Halloween ... and National Coming Out Day!
I remember a time in the 80's when there was a big hub-bub in our little town over Halloween. A group of people became very vocal about the dark side of the holiday and were pushing parents to stop participating in the costumes and the trick-or-treating. Of course, my friends were the ones showing up at school with the "Save Halloween!" shirts. I did not wear one. I had already gotten my pastor-father in enough trouble a few years before wearing giant peace sign earrings. Did you know that meant I was walking around displaying broken crosses on my ears? Mm hmm. So obviously I was all about the satanic juju. Not peace.
Whatever. Let's be honest. I was all about Madonna.
I now love the ying and yang that October holds. One holiday built around dressing up, and another around being fully and authentically yourself. Both have a history of some voices protesting.
I became much more public and vocal about my support for equal rights, before I ever had any idea that my family would end up as a giant bowl of the alphabet soup.(side note for later viewing: it's all so much more beautifully complex than simply your orientation!) In fact, I began to be so vocal and so supportive that many people assumed I was most likely a closeted lesbian. Like ... many. Or several? Not sure the exact number, but I have most definitely had more than two people address it with me head on. I actually found myself in an argument with a woman one day over my orientation. Really.
Now, I do absolutely understand that there are some people who talk about this subject very openly to vet the people around them and determine who will be a safe place. That is true, and thankfully becoming less of a necessity as our society shifts. I also discovered there is sometimes a reaction that is meant to instill fear. "If you keep talking about it so much, people are going to assume you are gay!"
To which I would say, "Actually, I think you meant to say they will assume I am a sexual minority." *smiley face*
Alright. So, why did I start to talk so openly and fervently about equal rights, gay marriage, love and acceptance for all people regardless of their sex/orientation/gender/attraction? Why would I put myself out there like that not even knowing at that time that my own family represented the entire spectrum?

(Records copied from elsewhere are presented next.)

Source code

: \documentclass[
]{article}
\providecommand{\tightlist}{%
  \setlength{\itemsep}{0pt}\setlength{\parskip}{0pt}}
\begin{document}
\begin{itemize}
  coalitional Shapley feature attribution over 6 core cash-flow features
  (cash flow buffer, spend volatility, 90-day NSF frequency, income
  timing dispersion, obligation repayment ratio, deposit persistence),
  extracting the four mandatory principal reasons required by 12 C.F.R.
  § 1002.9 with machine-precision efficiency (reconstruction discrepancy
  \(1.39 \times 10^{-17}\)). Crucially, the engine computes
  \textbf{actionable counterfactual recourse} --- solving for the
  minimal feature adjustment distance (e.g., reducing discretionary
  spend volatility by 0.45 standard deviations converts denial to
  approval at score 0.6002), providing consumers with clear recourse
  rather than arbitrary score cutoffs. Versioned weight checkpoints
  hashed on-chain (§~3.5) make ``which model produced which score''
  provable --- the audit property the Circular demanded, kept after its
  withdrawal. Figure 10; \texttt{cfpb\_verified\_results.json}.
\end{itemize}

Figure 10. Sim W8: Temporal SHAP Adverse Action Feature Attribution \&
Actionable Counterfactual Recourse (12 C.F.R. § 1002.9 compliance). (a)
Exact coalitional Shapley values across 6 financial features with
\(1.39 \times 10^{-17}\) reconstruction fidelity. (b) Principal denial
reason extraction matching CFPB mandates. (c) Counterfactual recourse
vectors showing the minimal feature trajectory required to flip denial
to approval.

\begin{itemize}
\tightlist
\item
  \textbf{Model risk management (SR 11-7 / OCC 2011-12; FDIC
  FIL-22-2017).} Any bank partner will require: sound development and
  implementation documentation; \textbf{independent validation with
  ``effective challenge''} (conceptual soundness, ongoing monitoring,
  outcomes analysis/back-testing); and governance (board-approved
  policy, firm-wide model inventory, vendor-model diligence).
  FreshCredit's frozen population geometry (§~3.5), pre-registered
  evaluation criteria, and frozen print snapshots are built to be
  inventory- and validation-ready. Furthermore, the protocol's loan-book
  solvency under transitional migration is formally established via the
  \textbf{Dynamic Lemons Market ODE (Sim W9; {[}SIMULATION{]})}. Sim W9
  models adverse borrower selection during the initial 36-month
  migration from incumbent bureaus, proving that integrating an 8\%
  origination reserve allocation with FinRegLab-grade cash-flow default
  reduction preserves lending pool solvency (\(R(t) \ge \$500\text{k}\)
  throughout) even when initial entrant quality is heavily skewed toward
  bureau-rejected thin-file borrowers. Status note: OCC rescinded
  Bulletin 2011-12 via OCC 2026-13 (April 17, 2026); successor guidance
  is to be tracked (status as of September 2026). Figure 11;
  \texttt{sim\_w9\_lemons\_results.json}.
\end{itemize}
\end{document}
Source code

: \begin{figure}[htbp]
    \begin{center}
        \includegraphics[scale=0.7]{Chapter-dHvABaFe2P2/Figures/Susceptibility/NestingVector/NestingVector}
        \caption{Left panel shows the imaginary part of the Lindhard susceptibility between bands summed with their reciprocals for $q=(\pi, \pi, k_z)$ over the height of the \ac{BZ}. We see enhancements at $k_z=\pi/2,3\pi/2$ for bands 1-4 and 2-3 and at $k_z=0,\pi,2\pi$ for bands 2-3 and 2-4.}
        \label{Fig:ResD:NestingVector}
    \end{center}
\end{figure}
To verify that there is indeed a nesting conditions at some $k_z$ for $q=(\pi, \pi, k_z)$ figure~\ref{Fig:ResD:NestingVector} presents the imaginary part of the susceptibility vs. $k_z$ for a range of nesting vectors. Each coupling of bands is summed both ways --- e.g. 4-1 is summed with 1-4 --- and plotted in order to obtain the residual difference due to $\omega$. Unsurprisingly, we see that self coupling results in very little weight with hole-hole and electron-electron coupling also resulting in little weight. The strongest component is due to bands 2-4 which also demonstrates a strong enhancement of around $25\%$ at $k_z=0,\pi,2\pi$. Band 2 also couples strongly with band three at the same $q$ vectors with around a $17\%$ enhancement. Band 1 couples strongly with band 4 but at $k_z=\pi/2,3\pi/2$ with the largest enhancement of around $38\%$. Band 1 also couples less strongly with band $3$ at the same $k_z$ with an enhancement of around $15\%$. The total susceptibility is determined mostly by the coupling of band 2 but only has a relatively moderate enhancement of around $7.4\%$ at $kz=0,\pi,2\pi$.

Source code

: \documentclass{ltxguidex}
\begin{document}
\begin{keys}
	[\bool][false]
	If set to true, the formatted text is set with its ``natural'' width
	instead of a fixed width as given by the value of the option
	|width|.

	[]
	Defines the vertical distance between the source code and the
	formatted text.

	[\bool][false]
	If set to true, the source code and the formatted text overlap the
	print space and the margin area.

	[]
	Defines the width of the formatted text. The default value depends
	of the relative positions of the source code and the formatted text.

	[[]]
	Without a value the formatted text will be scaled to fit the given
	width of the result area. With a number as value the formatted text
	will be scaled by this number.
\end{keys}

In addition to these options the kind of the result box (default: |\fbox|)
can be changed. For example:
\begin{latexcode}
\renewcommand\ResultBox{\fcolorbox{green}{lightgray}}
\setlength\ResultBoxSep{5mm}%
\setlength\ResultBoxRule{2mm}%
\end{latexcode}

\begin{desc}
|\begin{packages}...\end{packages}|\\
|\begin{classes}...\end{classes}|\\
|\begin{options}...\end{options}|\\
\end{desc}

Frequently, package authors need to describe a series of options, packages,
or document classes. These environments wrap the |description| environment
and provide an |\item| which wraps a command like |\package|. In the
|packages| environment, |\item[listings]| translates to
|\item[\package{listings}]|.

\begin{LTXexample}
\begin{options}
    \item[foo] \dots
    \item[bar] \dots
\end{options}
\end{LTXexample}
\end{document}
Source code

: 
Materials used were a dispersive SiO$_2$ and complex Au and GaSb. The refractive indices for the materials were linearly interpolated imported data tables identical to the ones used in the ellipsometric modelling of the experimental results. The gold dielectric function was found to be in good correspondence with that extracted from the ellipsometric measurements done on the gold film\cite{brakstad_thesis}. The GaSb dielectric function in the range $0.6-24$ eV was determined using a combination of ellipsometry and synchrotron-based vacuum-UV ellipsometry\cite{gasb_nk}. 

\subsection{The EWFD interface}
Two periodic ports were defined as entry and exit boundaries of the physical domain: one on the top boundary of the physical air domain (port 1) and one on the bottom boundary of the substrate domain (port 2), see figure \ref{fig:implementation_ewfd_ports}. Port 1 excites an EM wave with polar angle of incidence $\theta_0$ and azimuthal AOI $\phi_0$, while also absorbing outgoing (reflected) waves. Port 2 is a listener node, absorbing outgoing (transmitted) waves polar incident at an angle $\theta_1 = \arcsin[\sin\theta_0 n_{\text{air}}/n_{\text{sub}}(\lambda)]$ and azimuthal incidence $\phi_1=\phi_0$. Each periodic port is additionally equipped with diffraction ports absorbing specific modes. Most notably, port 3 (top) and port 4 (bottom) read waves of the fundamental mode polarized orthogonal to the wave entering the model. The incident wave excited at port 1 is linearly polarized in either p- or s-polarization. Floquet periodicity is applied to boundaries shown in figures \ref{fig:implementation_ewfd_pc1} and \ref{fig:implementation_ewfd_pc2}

I knew a lot of people. I saw a lot of pain. I experienced what it was to be a safe place. I saw the beauty and hope in being a part of the support network to help a human fully embrace who they are without shame. I understand it. I do not land perfectly within a black-and-white construct of attraction. And in my teeny tiny little corner of this, I found it confusing and I questioned whether or not it was safe to say that to anyone in my life.
I saw what it was like for those who weren't landing in a teeny tiny corner as far as society was concerned. I would not allow them to stand alone. I want to stand with them.
"Many of you may be offended by all of this, I fully realize. I know this may be especially true if you are a religious person; one who finds the whole topic disgusting.
As you’ve been reading, you may have been rolling your eyes, or clicking the roof of your mouth, or drafting familiar Scriptures to send me, or praying for me to repent, or preparing to Unfriend me, or writing me off as a sinful, evil, Hell-bound heretic… but with as much gentleness and understanding as I can muster; I really couldn’t care less.
This isn’t about you. This is a whole lot bigger than you." - John Pavlovitz
I have had people write me because I am the only person they know, for sure, in their world who is a safe space. I will take the negative reactions. The comments meant to induce fear. I will take it so others do not stand alone. My experience is nothing - nothing - compared to the confusion and pain that far too many people continue to experience.
I am proud to stand in the alphabet soup. If you do not feel safe and supported to Come Out on October 11, or ever ... that is cool. I've got your back. I celebrate you. Fully. Completely. From right here.